A verbatim copy of all the data is required, minus any images.
-- SOURCE DATA follows --
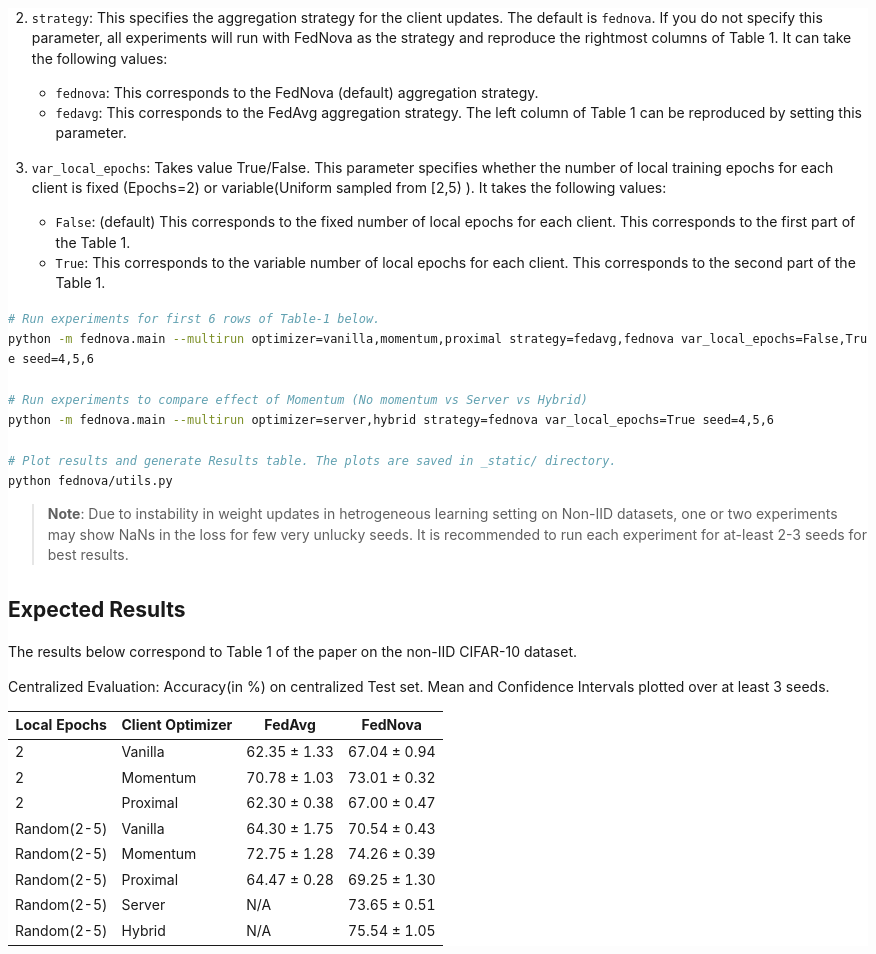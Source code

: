 2. `strategy`: This specifies the aggregation strategy for the client updates. The default is `fednova`. 
If you do not specify this parameter, all experiments will run with FedNova as the strategy and reproduce the rightmost columns of Table 1. 
It can take the following values:
    - `fednova`: This corresponds to the FedNova (default) aggregation strategy.
    - `fedavg`: This corresponds to the FedAvg aggregation strategy. The left column of Table 1 can be reproduced by setting this parameter.

3. `var_local_epochs`: Takes value True/False. This parameter specifies whether the number of local training epochs for each client is fixed (Epochs=2) or variable(Uniform sampled from [2,5) ). 
It takes the following values:
   - `False`: (default) This corresponds to the fixed number of local epochs for each client. This corresponds to the first part of the Table 1.
   - `True`: This corresponds to the variable number of local epochs for each client. This corresponds to the second part of the Table 1.

```bash  
# Run experiments for first 6 rows of Table-1 below. 
python -m fednova.main --multirun optimizer=vanilla,momentum,proximal strategy=fedavg,fednova var_local_epochs=False,True seed=4,5,6

# Run experiments to compare effect of Momentum (No momentum vs Server vs Hybrid)
python -m fednova.main --multirun optimizer=server,hybrid strategy=fednova var_local_epochs=True seed=4,5,6

# Plot results and generate Results table. The plots are saved in _static/ directory. 
python fednova/utils.py

```

> **Note**: Due to instability in weight updates in hetrogeneous learning setting on Non-IID datasets, one or two experiments may show NaNs in the loss for few very unlucky seeds. 
> It is recommended to run each experiment for at-least 2-3 seeds for best results.

## Expected Results

The results below correspond to Table 1 of the paper on the non-IID CIFAR-10 dataset.

Centralized Evaluation: Accuracy(in %) on centralized Test set. Mean and Confidence Intervals plotted over at least 3 seeds.



| Local Epochs | Client Optimizer | FedAvg | FedNova |
| ------------ | ---------------- | ------ | ------- |
| 2            | Vanilla          | 62.35 ± 1.33 | 67.04 ± 0.94 |
| 2            | Momentum         | 70.78 ± 1.03 | 73.01 ± 0.32 |
| 2            | Proximal         | 62.30 ± 0.38 | 67.00 ± 0.47 |
| Random(2-5)  | Vanilla          | 64.30 ± 1.75 | 70.54 ± 0.43 |
| Random(2-5)  | Momentum         | 72.75 ± 1.28 | 74.26 ± 0.39 |
| Random(2-5)  | Proximal         | 64.47 ± 0.28 | 69.25 ± 1.30 |
| Random(2-5)  | Server           |      N/A     | 73.65 ± 0.51 |
| Random(2-5)  | Hybrid           |      N/A     | 75.54 ± 1.05 |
-- SOURCE DATA concluded --
▶ [RESPONSE BOX]:
Source code

: 2. `strategy`: This specifies the aggregation strategy for the client updates. The default is `fednova`. 
If you do not specify this parameter, all experiments will run with FedNova as the strategy and reproduce the rightmost columns of Table 1. 
It can take the following values:
    - `fednova`: This corresponds to the FedNova (default) aggregation strategy.
    - `fedavg`: This corresponds to the FedAvg aggregation strategy. The left column of Table 1 can be reproduced by setting this parameter.

3. `var_local_epochs`: Takes value True/False. This parameter specifies whether the number of local training epochs for each client is fixed (Epochs=2) or variable(Uniform sampled from [2,5) ). 
It takes the following values:
   - `False`: (default) This corresponds to the fixed number of local epochs for each client. This corresponds to the first part of the Table 1.
   - `True`: This corresponds to the variable number of local epochs for each client. This corresponds to the second part of the Table 1.

```bash  
# Run experiments for first 6 rows of Table-1 below. 
python -m fednova.main --multirun optimizer=vanilla,momentum,proximal strategy=fedavg,fednova var_local_epochs=False,True seed=4,5,6

# Run experiments to compare effect of Momentum (No momentum vs Server vs Hybrid)
python -m fednova.main --multirun optimizer=server,hybrid strategy=fednova var_local_epochs=True seed=4,5,6

# Plot results and generate Results table. The plots are saved in _static/ directory. 
python fednova/utils.py

```

> **Note**: Due to instability in weight updates in hetrogeneous learning setting on Non-IID datasets, one or two experiments may show NaNs in the loss for few very unlucky seeds. 
> It is recommended to run each experiment for at-least 2-3 seeds for best results.

## Expected Results

The results below correspond to Table 1 of the paper on the non-IID CIFAR-10 dataset.

Centralized Evaluation: Accuracy(in %) on centralized Test set. Mean and Confidence Intervals plotted over at least 3 seeds.



| Local Epochs | Client Optimizer | FedAvg | FedNova |
| ------------ | ---------------- | ------ | ------- |
| 2            | Vanilla          | 62.35 ± 1.33 | 67.04 ± 0.94 |
| 2            | Momentum         | 70.78 ± 1.03 | 73.01 ± 0.32 |
| 2            | Proximal         | 62.30 ± 0.38 | 67.00 ± 0.47 |
| Random(2-5)  | Vanilla          | 64.30 ± 1.75 | 70.54 ± 0.43 |
| Random(2-5)  | Momentum         | 72.75 ± 1.28 | 74.26 ± 0.39 |
| Random(2-5)  | Proximal         | 64.47 ± 0.28 | 69.25 ± 1.30 |
| Random(2-5)  | Server           |      N/A     | 73.65 ± 0.51 |
| Random(2-5)  | Hybrid           |      N/A     | 75.54 ± 1.05 |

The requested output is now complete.